Segment Open
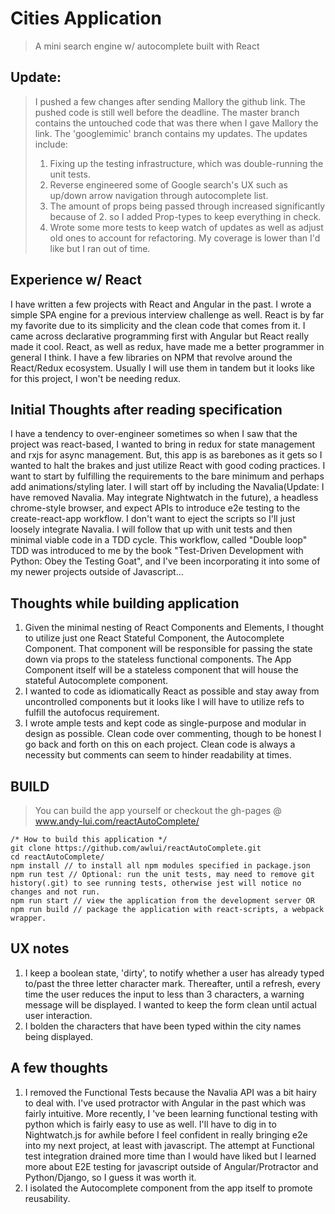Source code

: # Cities Application
>A mini search engine w/ autocomplete built with React

## Update:
>I pushed a few changes after sending Mallory the github link. The pushed code is still well before the deadline. The master branch contains the untouched code that was there when I gave Mallory the link. The 'googlemimic' branch contains my updates. The updates include:
>1. Fixing up the testing infrastructure, which was double-running the unit tests.
>2. Reverse engineered some of Google search's UX such as up/down arrow navigation through autocomplete list.
>3. The amount of props being passed through increased significantly because of 2. so I added Prop-types to keep everything in check.
>4. Wrote some more tests to keep watch of updates as well as adjust old ones to account for refactoring. My coverage is lower than I'd like but I ran out of time.

## Experience w/ React
I have written a few projects with React and Angular in the past. I wrote a simple SPA engine for a previous interview challenge as well. React is by far my favorite due to its simplicity and the clean code that comes from it. I came across declarative programming first with Angular but React really made it cool. React, as well as redux, have made me a better programmer in general I think. I have a few libraries on NPM that revolve around the React/Redux ecosystem. Usually I will use them in tandem but it looks like for this project, I won't be needing redux.

## Initial Thoughts after reading specification
I have a tendency to over-engineer sometimes so when I saw that the project was react-based, I wanted to bring in redux for state management and rxjs for async management. But, this app is as barebones as it gets so I wanted to halt the brakes and just utilize React with good coding practices. I want to start by fulfilling the requirements to the bare minimum and perhaps add animations/styling later. I will start off by including the Navalia(Update: I have removed Navalia. May integrate Nightwatch in the future), a headless chrome-style browser, and expect APIs to introduce e2e testing to the create-react-app workflow. I don't want to eject the scripts so I'll just loosely integrate Navalia. I will follow that up with unit tests and then minimal viable code in a TDD cycle. This workflow, called "Double loop" TDD was introduced to me by the book "Test-Driven Development with Python: Obey the Testing Goat", and I've been incorporating it into some of my newer projects outside of Javascript...

## Thoughts while building application
1. Given the minimal nesting of React Components and Elements, I thought to utilize just one React Stateful Component, the Autocomplete Component. That component will be responsible for passing the state down via props to the stateless functional components. The App Component itself will be a stateless component that will house the stateful Autocomplete component.
2. I wanted to code as idiomatically React as possible and stay away from uncontrolled components but it looks like I will have to utilize refs to fulfill the autofocus requirement.
3. I wrote ample tests and kept code as single-purpose and modular in design as possible. Clean code over commenting, though to be honest I go back and forth on this on each project. Clean code is always a necessity but comments can seem to hinder readability at times.

## BUILD
> You can build the app yourself or checkout the gh-pages @ www.andy-lui.com/reactAutoComplete/
```
/* How to build this application */
git clone https://github.com/awlui/reactAutoComplete.git
cd reactAutoComplete/
npm install // to install all npm modules specified in package.json
npm run test // Optional: run the unit tests, may need to remove git history(.git) to see running tests, otherwise jest will notice no changes and not run.
npm run start // view the application from the development server OR
npm run build // package the application with react-scripts, a webpack wrapper.

```

## UX notes
1. I keep a boolean state, 'dirty', to notify whether a user has already typed to/past the three letter character mark. Thereafter, until a refresh, every time the user reduces the input to less than 3 characters, a warning message will be displayed. I wanted to keep the form clean until actual user interaction.
2. I bolden the characters that have been typed within the city names being displayed.


## A few thoughts
1. I removed the Functional Tests because the Navalia API was a bit hairy to deal with. I've used protractor with Angular in the past which was fairly intuitive. More recently, I 've been learning functional testing
with python which is fairly easy to use as well. I'll have to dig in to Nightwatch.js for awhile before I feel confident in really bringing e2e into my next project, at least with javascript. The attempt at Functional test integration drained more time than I would have liked but I learned more about E2E testing for javascript outside of Angular/Protractor and Python/Django, so I guess it was worth it.
2. I isolated the Autocomplete component from the app itself to promote reusability.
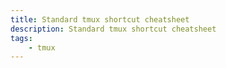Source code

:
 ```yaml
---
title: Standard tmux shortcut cheatsheet
description: Standard tmux shortcut cheatsheet
tags:
    - tmux
---
```

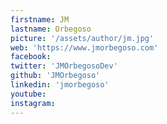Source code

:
 ```yaml
---
firstname: JM
lastname: Orbegoso
picture: '/assets/author/jm.jpg'
web: 'https://www.jmorbegoso.com'
facebook:
twitter: 'JMOrbegosoDev'
github: 'JMOrbegoso'
linkedin: 'jmorbegoso'
youtube:
instagram:
---
```

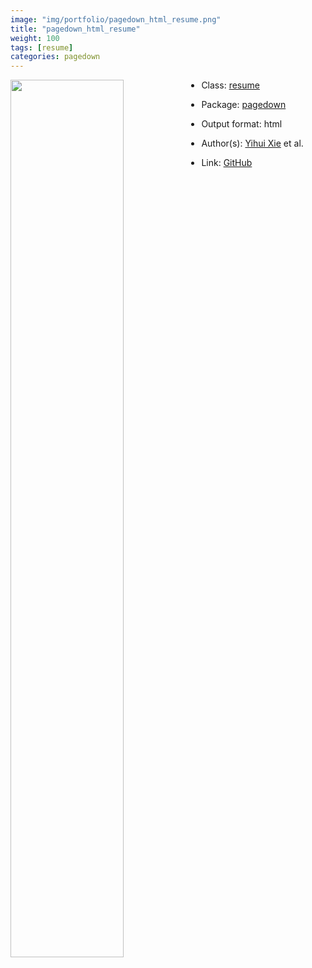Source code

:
 ```yaml
---
image: "img/portfolio/pagedown_html_resume.png"
title: "pagedown_html_resume"
weight: 100
tags: [resume]
categories: pagedown
---
```




<!--more-->

<p><a href="../../img/portfolio/pagedown_html_resume.png"><img class = "jf-image-shadow" src="../../img/portfolio/pagedown_html_resume.png", width="60%"  align="left"></a></p>



- Class: [resume](../../tags/resume)
- Package: [pagedown](pagedown)
- Output format: html

- Author(s): [Yihui Xie](https://yihui.org/) et al.
- Link: [GitHub](https://github.com/rstudio/pagedown)


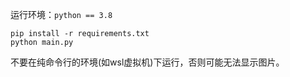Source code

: 运行环境：`python == 3.8`

```
pip install -r requirements.txt
python main.py
```

不要在纯命令行的环境(如wsl虚拟机)下运行，否则可能无法显示图片。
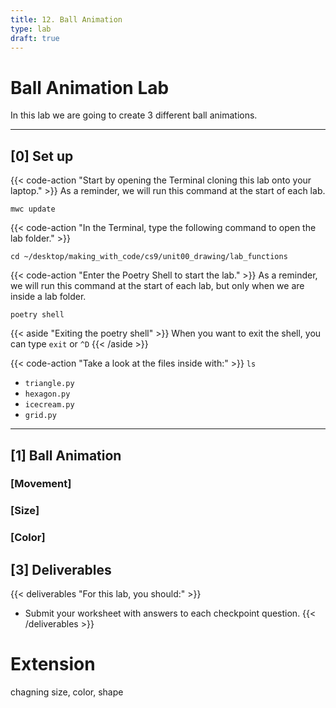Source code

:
 ```yaml
---
title: 12. Ball Animation
type: lab
draft: true
---
```


# Ball Animation Lab

In this lab we are going to create 3 different ball animations.

---

## [0] Set up

{{< code-action "Start by opening the Terminal cloning this lab onto your laptop." >}} As a reminder, we will run this command at the start of each lab.
```shell
mwc update
```
{{< code-action "In the Terminal, type the following command to open the lab folder." >}}
```shell
cd ~/desktop/making_with_code/cs9/unit00_drawing/lab_functions
```

{{< code-action "Enter the Poetry Shell to start the lab." >}} As a reminder, we will run this command at the start of each lab, but only when we are inside a lab folder.
```shell
poetry shell
```
{{< aside "Exiting the poetry shell" >}}
When you want to exit the shell, you can type `exit` or `^D`
{{< /aside >}}

{{< code-action "Take a look at the files inside with:" >}} `ls`
- `triangle.py`
- `hexagon.py`
- `icecream.py`
- `grid.py`

---

## [1] Ball Animation 


### [Movement]


### [Size]


### [Color]




## [3] Deliverables

{{< deliverables "For this lab, you should:" >}}
- Submit your worksheet with answers to each checkpoint question.
{{< /deliverables >}}



# Extension

chagning size, color, shape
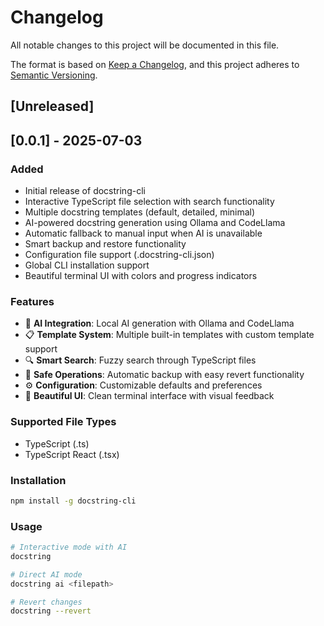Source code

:# Changelog

All notable changes to this project will be documented in this file.

The format is based on [Keep a Changelog](https://keepachangelog.com/en/1.0.0/),
and this project adheres to [Semantic Versioning](https://semver.org/spec/v2.0.0.html).

## [Unreleased]

## [0.0.1] - 2025-07-03

### Added
- Initial release of docstring-cli
- Interactive TypeScript file selection with search functionality
- Multiple docstring templates (default, detailed, minimal)
- AI-powered docstring generation using Ollama and CodeLlama
- Automatic fallback to manual input when AI is unavailable
- Smart backup and restore functionality
- Configuration file support (.docstring-cli.json)
- Global CLI installation support
- Beautiful terminal UI with colors and progress indicators

### Features
- 🤖 **AI Integration**: Local AI generation with Ollama and CodeLlama
- 📋 **Template System**: Multiple built-in templates with custom template support
- 🔍 **Smart Search**: Fuzzy search through TypeScript files
- 💾 **Safe Operations**: Automatic backup with easy revert functionality
- ⚙️ **Configuration**: Customizable defaults and preferences
- 🎨 **Beautiful UI**: Clean terminal interface with visual feedback

### Supported File Types
- TypeScript (.ts)
- TypeScript React (.tsx)

### Installation
```bash
npm install -g docstring-cli
```

### Usage
```bash
# Interactive mode with AI
docstring

# Direct AI mode
docstring ai <filepath>

# Revert changes
docstring --revert
```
Segment Closed
- WORK REQUIRED -
Only lines holding "mode" are wanted; copy all of them from the listing.

- OUTPUT OF THE EXERCISE -
# Interactive mode with AI
# Direct AI mode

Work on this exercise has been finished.